Results have shown potential but are highly state-of-the-art and shouldn't (can't) be used in production code.
See the following post for more information.
- gdb-python27
- R >= 3.2
- purrr
- magrittr
- optional
- dplyr
- reshape2
- ggplot2
- jsonlite
- binaryLogic
- stringr
- tidyr
- python >= 3.5
- numpy
- pandas
- tensorflow
- keras > 2.0
- CUDA > 9.1 and cuDNN are recommended for training the recurrent network
First, GDB need to parse programs to build a dataset containing sequences of x86 instructions with their associated effect on the state of a program.
Hence, you need to edit gdb/food-for-extractor.txt
and provide paths to x86 executables compiled with debugging symbols. x86-64 programs, ELF executables, and any bytecode-compiled programs (Java, .NET...) are out of scope for this study.
Then, cd
into the gdb
folder and execute the following command:
gdb-python27 -x deepmm-extract.py
The deepmm-extract.py
script will process all the files you provided and store the result of its analysis into the extracted
folder.
For information, the dataset that was used to train the weights in the models/
folder was made using the analysis of the following programs:
- Audacity
- dvd+rw suite
- gdb
- GIMP
- mp3split
- OllyDbg
- SpaceSniffer
At this step, the dataset is unstructured. We must use R to transform it into a consistent dataset.

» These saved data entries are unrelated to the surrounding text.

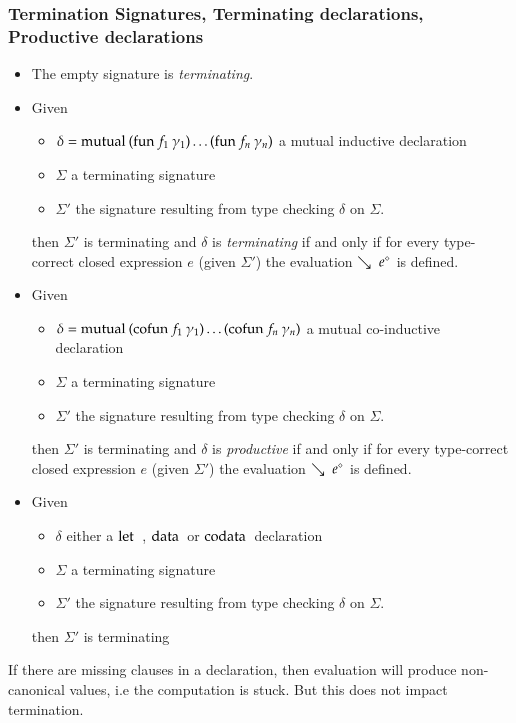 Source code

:\subsubsection{Termination Signatures, Terminating declarations, Productive declarations}
\begin{itemize}
\item
The empty signature is \emph{terminating}.
\item
Given
\begin{itemize}
\item
$\delta = \mathrm{mutual}\: (\mathrm{fun}\: f_1 \: \gamma_1) \ldots (\mathrm{fun}\: f_n \:\gamma_n)$ a mutual inductive declaration
\item
 $\Sigma$ a terminating signature 
\item
$\Sigma'$ the signature resulting from type checking $\delta$ on $\Sigma$. 
\end{itemize}
then $\Sigma'$ is terminating and $\delta$ is \emph{terminating} if and only if for every type-correct closed expression $e$ (given $\Sigma'$) the evaluation $\searrow \; e^{\diamond}$ is defined.  
\item
Given
\begin{itemize}
\item
$\delta = \mathrm{mutual}\: (\mathrm{cofun}\: f_1 \:\gamma_1) \ldots (\mathrm{cofun}\: f_n \:\gamma_n)$ a mutual co-inductive declaration
\item
 $\Sigma$ a terminating signature 
\item
$\Sigma'$ the signature resulting from type checking $\delta$ on $\Sigma$. 
\end{itemize}
then $\Sigma'$ is terminating and $\delta$ is \emph{productive} if and only if for every type-correct closed expression $e$ (given $\Sigma'$) the evaluation $\searrow \; e^{\diamond}$ is defined.  
\item
Given
\begin{itemize}
\item
$\delta$ either a $\mathrm{let}\:$ , $\mathrm{data}\: $ or $\mathrm{codata}\:$ declaration
\item
$\Sigma$ a terminating signature 
\item
$\Sigma'$ the signature resulting from type checking $\delta$ on $\Sigma$. 
\end{itemize}
then $\Sigma'$ is terminating 
\end{itemize}

If there are missing clauses in a declaration, then evaluation will produce non-canonical values, i.e the computation is stuck. But this does not impact termination.

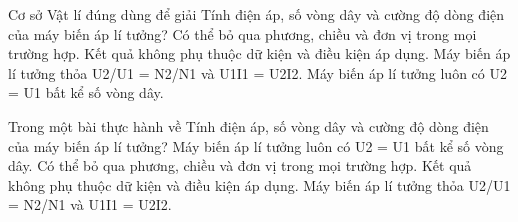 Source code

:\begin{ex}
Cơ sở Vật lí đúng dùng để giải Tính điện áp, số vòng dây và cường độ dòng điện của máy biến áp lí tưởng?
\choice
{Có thể bỏ qua phương, chiều và đơn vị trong mọi trường hợp.}
{Kết quả không phụ thuộc dữ kiện và điều kiện áp dụng.}
{\True Máy biến áp lí tưởng thỏa U2/U1 = N2/N1 và U1I1 = U2I2.}
{Máy biến áp lí tưởng luôn có U2 = U1 bất kể số vòng dây.}
\end{ex}

\begin{ex}
Trong một bài thực hành về Tính điện áp, số vòng dây và cường độ dòng điện của máy biến áp lí tưởng?
\choice
{Máy biến áp lí tưởng luôn có U2 = U1 bất kể số vòng dây.}
{Có thể bỏ qua phương, chiều và đơn vị trong mọi trường hợp.}
{Kết quả không phụ thuộc dữ kiện và điều kiện áp dụng.}
{\True Máy biến áp lí tưởng thỏa U2/U1 = N2/N1 và U1I1 = U2I2.}
\end{ex}
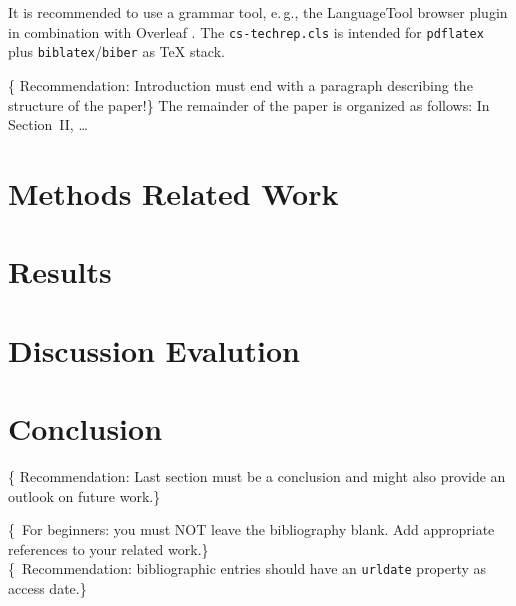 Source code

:\documentclass[conference,a4paper,flushend]{cs-techrep} %
\begin{document}
It is recommended to use a grammar tool, e.\,g., the LanguageTool \cite{languagetool} browser plugin in combination with Overleaf \cite{overleaf}.
%
The \texttt{cs-techrep.cls} is intended for \faWarning{} \texttt{pdflatex} plus \texttt{biblatex}\;/\;\texttt{biber} as TeX stack.

\lipsum[22]

\{\faWarning{} Recommendation: Introduction must end with a paragraph describing the structure of the paper!\}
The remainder of the paper is organized as follows: In Section~II, …

\section{Methods \textbar{} Related Work}
\lipsum[23]

\section{Results}
\lipsum[24]

\section{Discussion \textbar{} Evalution}
\lipsum[25]

\section{Conclusion}
\{\faWarning{} Recommendation: Last section must be a conclusion and might also provide an outlook on future work.\}
\lipsum[26]

\{\,\faWarning{} For beginners: you must NOT leave the bibliography blank. Add appropriate references to your related work.\}\\
\{\,\faWarning{} Recommendation: bibliographic  entries should have an \texttt{urldate} property as access date.\}
\printbibliography[notcategory=selfref]
\end{document}
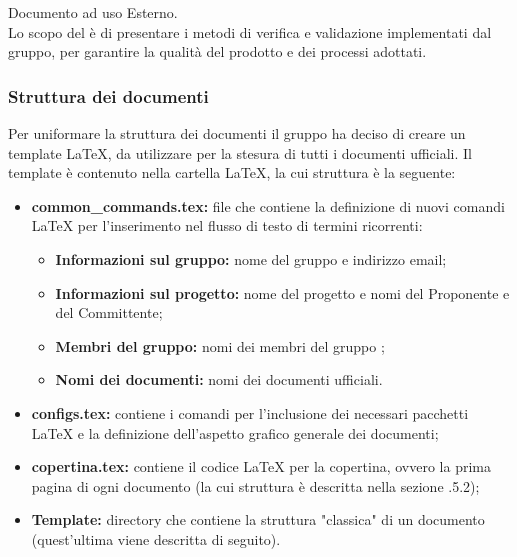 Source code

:         Documento ad uso Esterno.\\
        Lo scopo del \textit{\PdQ{}} è di presentare i metodi di verifica e validazione implementati dal gruppo, per garantire la qualità del prodotto e dei processi adottati.

    \subsubsection{Struttura dei documenti}
        Per uniformare la struttura dei documenti il gruppo ha deciso di creare un template \LaTeX{}, da utilizzare per la stesura di tutti i documenti ufficiali. Il template è contenuto nella cartella \LaTeX{}, la cui struttura è la seguente:
        \begin{itemize}
          \item \textbf{common\_commands.tex:} file che contiene la definizione di nuovi comandi \LaTeX{} per l'inserimento nel flusso di testo di termini ricorrenti:
            \begin{itemize}
              \item \textbf{Informazioni sul gruppo:} nome del gruppo e indirizzo email;
              \item \textbf{Informazioni sul progetto:} nome del progetto e nomi del Proponente e del Committente;
              \item \textbf{Membri del gruppo:} nomi dei membri del gruppo \Gruppo;
              \item \textbf{Nomi dei documenti:} nomi dei documenti ufficiali.
            \end{itemize}
          \item \textbf{configs.tex:} contiene i comandi per l'inclusione dei necessari pacchetti \LaTeX{} e la definizione dell'aspetto grafico generale dei documenti;
          \item \textbf{copertina.tex:} contiene il codice \LaTeX{} per la copertina, ovvero la prima pagina di ogni documento (la cui struttura è descritta nella sezione .5.2);
          \item \textbf{Template:} directory che contiene la struttura "classica" di un documento (quest'ultima viene descritta di seguito).
        \end{itemize}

Go into the data_analysis/
folder and run deepmm-data-analysis.R
.
This will output 3 files: dimensions.csv.gz
, input.csv.gz
and output.csv.gz
. You need to extract them before training the network. Those can be large of several gigabytes.
You need to run training/deepmm-train.py
, which expect to find dimensions.csv
, input.csv
and output.csv
in the data_analysis
folder. By default, it will load the dataset chunk by chunk, use a batch size of 32 sequences, keep 10% of the data for validation and run 64 epochs.
It will output 3 model files into models/
once trained.